What to work on: Your answer should be the full set of records, printed exactly as they stand.

* * * * *

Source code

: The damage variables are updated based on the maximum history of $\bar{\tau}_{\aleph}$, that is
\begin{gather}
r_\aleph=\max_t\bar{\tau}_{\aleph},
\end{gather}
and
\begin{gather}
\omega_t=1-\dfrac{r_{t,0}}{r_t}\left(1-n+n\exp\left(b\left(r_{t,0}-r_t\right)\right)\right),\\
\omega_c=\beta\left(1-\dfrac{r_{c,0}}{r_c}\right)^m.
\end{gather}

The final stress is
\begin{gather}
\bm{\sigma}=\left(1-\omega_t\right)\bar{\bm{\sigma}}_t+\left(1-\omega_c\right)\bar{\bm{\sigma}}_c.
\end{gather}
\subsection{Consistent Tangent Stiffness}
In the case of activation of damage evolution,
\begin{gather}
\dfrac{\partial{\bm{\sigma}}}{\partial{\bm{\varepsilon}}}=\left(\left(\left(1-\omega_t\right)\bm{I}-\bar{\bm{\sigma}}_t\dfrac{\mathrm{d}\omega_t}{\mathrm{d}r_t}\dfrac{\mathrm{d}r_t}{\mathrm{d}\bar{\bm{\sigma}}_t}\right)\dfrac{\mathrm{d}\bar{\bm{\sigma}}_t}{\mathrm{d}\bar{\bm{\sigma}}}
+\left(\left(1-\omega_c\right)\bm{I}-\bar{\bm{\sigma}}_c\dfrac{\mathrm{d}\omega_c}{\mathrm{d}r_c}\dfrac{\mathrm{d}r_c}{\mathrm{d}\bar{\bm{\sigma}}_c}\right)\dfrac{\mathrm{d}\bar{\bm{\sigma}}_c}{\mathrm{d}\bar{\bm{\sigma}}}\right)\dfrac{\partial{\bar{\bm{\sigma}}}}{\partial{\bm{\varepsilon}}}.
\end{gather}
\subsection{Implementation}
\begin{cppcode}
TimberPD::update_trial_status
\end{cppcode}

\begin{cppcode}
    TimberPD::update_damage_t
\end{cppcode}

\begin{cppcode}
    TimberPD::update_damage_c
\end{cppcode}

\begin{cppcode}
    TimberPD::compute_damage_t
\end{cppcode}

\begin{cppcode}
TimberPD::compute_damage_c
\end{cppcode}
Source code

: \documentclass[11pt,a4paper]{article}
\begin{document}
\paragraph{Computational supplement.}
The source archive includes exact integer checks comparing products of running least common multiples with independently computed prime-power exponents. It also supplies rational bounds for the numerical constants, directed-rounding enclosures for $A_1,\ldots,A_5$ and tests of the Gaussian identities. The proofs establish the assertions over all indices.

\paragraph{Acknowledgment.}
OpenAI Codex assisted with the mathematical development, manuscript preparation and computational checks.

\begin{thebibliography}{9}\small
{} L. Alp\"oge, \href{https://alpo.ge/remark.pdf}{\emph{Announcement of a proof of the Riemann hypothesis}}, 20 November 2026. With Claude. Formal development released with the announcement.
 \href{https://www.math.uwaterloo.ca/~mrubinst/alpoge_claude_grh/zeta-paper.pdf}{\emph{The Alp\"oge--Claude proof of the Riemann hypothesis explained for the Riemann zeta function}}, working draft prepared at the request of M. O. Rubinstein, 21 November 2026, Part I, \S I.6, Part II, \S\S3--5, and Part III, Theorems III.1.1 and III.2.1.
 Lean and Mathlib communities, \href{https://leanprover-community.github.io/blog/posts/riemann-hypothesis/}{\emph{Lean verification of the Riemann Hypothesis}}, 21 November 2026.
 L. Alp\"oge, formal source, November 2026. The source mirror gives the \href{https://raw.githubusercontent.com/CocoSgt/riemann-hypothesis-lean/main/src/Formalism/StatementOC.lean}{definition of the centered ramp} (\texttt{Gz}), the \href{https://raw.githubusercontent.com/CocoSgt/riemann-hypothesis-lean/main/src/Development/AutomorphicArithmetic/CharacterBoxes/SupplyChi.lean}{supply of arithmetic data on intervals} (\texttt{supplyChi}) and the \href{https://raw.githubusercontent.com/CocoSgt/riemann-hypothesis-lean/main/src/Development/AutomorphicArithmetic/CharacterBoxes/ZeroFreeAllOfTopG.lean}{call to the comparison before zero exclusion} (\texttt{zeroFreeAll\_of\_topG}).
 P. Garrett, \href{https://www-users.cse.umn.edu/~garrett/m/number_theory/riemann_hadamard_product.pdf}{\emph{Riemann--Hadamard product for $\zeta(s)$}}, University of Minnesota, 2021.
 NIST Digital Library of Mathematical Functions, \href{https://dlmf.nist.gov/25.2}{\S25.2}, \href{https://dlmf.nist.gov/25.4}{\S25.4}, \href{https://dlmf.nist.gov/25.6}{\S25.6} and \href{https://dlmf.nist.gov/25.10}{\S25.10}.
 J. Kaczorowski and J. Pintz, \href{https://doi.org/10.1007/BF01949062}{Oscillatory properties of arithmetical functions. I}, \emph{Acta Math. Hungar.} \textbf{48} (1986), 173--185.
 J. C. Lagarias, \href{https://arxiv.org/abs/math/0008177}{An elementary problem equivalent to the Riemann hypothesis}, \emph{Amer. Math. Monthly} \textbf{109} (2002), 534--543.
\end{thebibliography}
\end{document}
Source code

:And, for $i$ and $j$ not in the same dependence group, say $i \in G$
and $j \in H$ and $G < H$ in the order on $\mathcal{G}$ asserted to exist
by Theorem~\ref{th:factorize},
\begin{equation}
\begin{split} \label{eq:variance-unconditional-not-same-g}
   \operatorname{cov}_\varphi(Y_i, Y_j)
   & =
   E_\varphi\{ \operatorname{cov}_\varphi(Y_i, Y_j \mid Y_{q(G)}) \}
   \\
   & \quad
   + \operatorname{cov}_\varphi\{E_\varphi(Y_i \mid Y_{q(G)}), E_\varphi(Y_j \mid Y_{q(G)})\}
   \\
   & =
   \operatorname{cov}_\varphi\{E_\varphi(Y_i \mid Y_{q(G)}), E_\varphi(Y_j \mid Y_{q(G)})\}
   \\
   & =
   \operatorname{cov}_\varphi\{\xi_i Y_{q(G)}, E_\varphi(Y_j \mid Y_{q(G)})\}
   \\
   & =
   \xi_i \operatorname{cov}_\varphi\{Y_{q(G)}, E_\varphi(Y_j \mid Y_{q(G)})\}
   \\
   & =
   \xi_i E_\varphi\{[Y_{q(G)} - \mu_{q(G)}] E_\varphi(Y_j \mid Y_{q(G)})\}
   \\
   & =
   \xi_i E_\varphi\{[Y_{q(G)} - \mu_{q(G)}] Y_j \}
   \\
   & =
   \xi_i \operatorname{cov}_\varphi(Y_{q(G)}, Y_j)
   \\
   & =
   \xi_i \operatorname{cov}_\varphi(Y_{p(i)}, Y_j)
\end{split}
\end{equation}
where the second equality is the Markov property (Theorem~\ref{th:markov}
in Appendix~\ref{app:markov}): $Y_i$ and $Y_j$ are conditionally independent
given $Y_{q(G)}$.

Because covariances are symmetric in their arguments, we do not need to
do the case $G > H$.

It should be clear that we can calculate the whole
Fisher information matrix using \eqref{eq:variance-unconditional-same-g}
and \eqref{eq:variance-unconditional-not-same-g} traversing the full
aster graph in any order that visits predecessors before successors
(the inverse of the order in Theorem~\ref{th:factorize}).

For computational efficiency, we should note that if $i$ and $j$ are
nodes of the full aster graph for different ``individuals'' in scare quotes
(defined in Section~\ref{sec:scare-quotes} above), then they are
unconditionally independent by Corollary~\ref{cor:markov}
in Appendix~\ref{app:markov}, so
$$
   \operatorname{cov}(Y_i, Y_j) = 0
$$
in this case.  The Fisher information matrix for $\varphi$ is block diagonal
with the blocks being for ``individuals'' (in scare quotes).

* * * * *

Your solution:
Source code

: The damage variables are updated based on the maximum history of $\bar{\tau}_{\aleph}$, that is
\begin{gather}
r_\aleph=\max_t\bar{\tau}_{\aleph},
\end{gather}
and
\begin{gather}
\omega_t=1-\dfrac{r_{t,0}}{r_t}\left(1-n+n\exp\left(b\left(r_{t,0}-r_t\right)\right)\right),\\
\omega_c=\beta\left(1-\dfrac{r_{c,0}}{r_c}\right)^m.
\end{gather}

The final stress is
\begin{gather}
\bm{\sigma}=\left(1-\omega_t\right)\bar{\bm{\sigma}}_t+\left(1-\omega_c\right)\bar{\bm{\sigma}}_c.
\end{gather}
\subsection{Consistent Tangent Stiffness}
In the case of activation of damage evolution,
\begin{gather}
\dfrac{\partial{\bm{\sigma}}}{\partial{\bm{\varepsilon}}}=\left(\left(\left(1-\omega_t\right)\bm{I}-\bar{\bm{\sigma}}_t\dfrac{\mathrm{d}\omega_t}{\mathrm{d}r_t}\dfrac{\mathrm{d}r_t}{\mathrm{d}\bar{\bm{\sigma}}_t}\right)\dfrac{\mathrm{d}\bar{\bm{\sigma}}_t}{\mathrm{d}\bar{\bm{\sigma}}}
+\left(\left(1-\omega_c\right)\bm{I}-\bar{\bm{\sigma}}_c\dfrac{\mathrm{d}\omega_c}{\mathrm{d}r_c}\dfrac{\mathrm{d}r_c}{\mathrm{d}\bar{\bm{\sigma}}_c}\right)\dfrac{\mathrm{d}\bar{\bm{\sigma}}_c}{\mathrm{d}\bar{\bm{\sigma}}}\right)\dfrac{\partial{\bar{\bm{\sigma}}}}{\partial{\bm{\varepsilon}}}.
\end{gather}
\subsection{Implementation}
\begin{cppcode}
TimberPD::update_trial_status
\end{cppcode}

\begin{cppcode}
    TimberPD::update_damage_t
\end{cppcode}

\begin{cppcode}
    TimberPD::update_damage_c
\end{cppcode}

\begin{cppcode}
    TimberPD::compute_damage_t
\end{cppcode}

\begin{cppcode}
TimberPD::compute_damage_c
\end{cppcode}
Source code

: \documentclass[11pt,a4paper]{article}
\begin{document}
\paragraph{Computational supplement.}
The source archive includes exact integer checks comparing products of running least common multiples with independently computed prime-power exponents. It also supplies rational bounds for the numerical constants, directed-rounding enclosures for $A_1,\ldots,A_5$ and tests of the Gaussian identities. The proofs establish the assertions over all indices.

\paragraph{Acknowledgment.}
OpenAI Codex assisted with the mathematical development, manuscript preparation and computational checks.

\begin{thebibliography}{9}\small
{} L. Alp\"oge, \href{https://alpo.ge/remark.pdf}{\emph{Announcement of a proof of the Riemann hypothesis}}, 20 November 2026. With Claude. Formal development released with the announcement.
 \href{https://www.math.uwaterloo.ca/~mrubinst/alpoge_claude_grh/zeta-paper.pdf}{\emph{The Alp\"oge--Claude proof of the Riemann hypothesis explained for the Riemann zeta function}}, working draft prepared at the request of M. O. Rubinstein, 21 November 2026, Part I, \S I.6, Part II, \S\S3--5, and Part III, Theorems III.1.1 and III.2.1.
 Lean and Mathlib communities, \href{https://leanprover-community.github.io/blog/posts/riemann-hypothesis/}{\emph{Lean verification of the Riemann Hypothesis}}, 21 November 2026.
 L. Alp\"oge, formal source, November 2026. The source mirror gives the \href{https://raw.githubusercontent.com/CocoSgt/riemann-hypothesis-lean/main/src/Formalism/StatementOC.lean}{definition of the centered ramp} (\texttt{Gz}), the \href{https://raw.githubusercontent.com/CocoSgt/riemann-hypothesis-lean/main/src/Development/AutomorphicArithmetic/CharacterBoxes/SupplyChi.lean}{supply of arithmetic data on intervals} (\texttt{supplyChi}) and the \href{https://raw.githubusercontent.com/CocoSgt/riemann-hypothesis-lean/main/src/Development/AutomorphicArithmetic/CharacterBoxes/ZeroFreeAllOfTopG.lean}{call to the comparison before zero exclusion} (\texttt{zeroFreeAll\_of\_topG}).
 P. Garrett, \href{https://www-users.cse.umn.edu/~garrett/m/number_theory/riemann_hadamard_product.pdf}{\emph{Riemann--Hadamard product for $\zeta(s)$}}, University of Minnesota, 2021.
 NIST Digital Library of Mathematical Functions, \href{https://dlmf.nist.gov/25.2}{\S25.2}, \href{https://dlmf.nist.gov/25.4}{\S25.4}, \href{https://dlmf.nist.gov/25.6}{\S25.6} and \href{https://dlmf.nist.gov/25.10}{\S25.10}.
 J. Kaczorowski and J. Pintz, \href{https://doi.org/10.1007/BF01949062}{Oscillatory properties of arithmetical functions. I}, \emph{Acta Math. Hungar.} \textbf{48} (1986), 173--185.
 J. C. Lagarias, \href{https://arxiv.org/abs/math/0008177}{An elementary problem equivalent to the Riemann hypothesis}, \emph{Amer. Math. Monthly} \textbf{109} (2002), 534--543.
\end{thebibliography}
\end{document}
Source code

:And, for $i$ and $j$ not in the same dependence group, say $i \in G$
and $j \in H$ and $G < H$ in the order on $\mathcal{G}$ asserted to exist
by Theorem~\ref{th:factorize},
\begin{equation}
\begin{split} \label{eq:variance-unconditional-not-same-g}
   \operatorname{cov}_\varphi(Y_i, Y_j)
   & =
   E_\varphi\{ \operatorname{cov}_\varphi(Y_i, Y_j \mid Y_{q(G)}) \}
   \\
   & \quad
   + \operatorname{cov}_\varphi\{E_\varphi(Y_i \mid Y_{q(G)}), E_\varphi(Y_j \mid Y_{q(G)})\}
   \\
   & =
   \operatorname{cov}_\varphi\{E_\varphi(Y_i \mid Y_{q(G)}), E_\varphi(Y_j \mid Y_{q(G)})\}
   \\
   & =
   \operatorname{cov}_\varphi\{\xi_i Y_{q(G)}, E_\varphi(Y_j \mid Y_{q(G)})\}
   \\
   & =
   \xi_i \operatorname{cov}_\varphi\{Y_{q(G)}, E_\varphi(Y_j \mid Y_{q(G)})\}
   \\
   & =
   \xi_i E_\varphi\{[Y_{q(G)} - \mu_{q(G)}] E_\varphi(Y_j \mid Y_{q(G)})\}
   \\
   & =
   \xi_i E_\varphi\{[Y_{q(G)} - \mu_{q(G)}] Y_j \}
   \\
   & =
   \xi_i \operatorname{cov}_\varphi(Y_{q(G)}, Y_j)
   \\
   & =
   \xi_i \operatorname{cov}_\varphi(Y_{p(i)}, Y_j)
\end{split}
\end{equation}
where the second equality is the Markov property (Theorem~\ref{th:markov}
in Appendix~\ref{app:markov}): $Y_i$ and $Y_j$ are conditionally independent
given $Y_{q(G)}$.

Because covariances are symmetric in their arguments, we do not need to
do the case $G > H$.

It should be clear that we can calculate the whole
Fisher information matrix using \eqref{eq:variance-unconditional-same-g}
and \eqref{eq:variance-unconditional-not-same-g} traversing the full
aster graph in any order that visits predecessors before successors
(the inverse of the order in Theorem~\ref{th:factorize}).

For computational efficiency, we should note that if $i$ and $j$ are
nodes of the full aster graph for different ``individuals'' in scare quotes
(defined in Section~\ref{sec:scare-quotes} above), then they are
unconditionally independent by Corollary~\ref{cor:markov}
in Appendix~\ref{app:markov}, so
$$
   \operatorname{cov}(Y_i, Y_j) = 0
$$
in this case.  The Fisher information matrix for $\varphi$ is block diagonal
with the blocks being for ``individuals'' (in scare quotes).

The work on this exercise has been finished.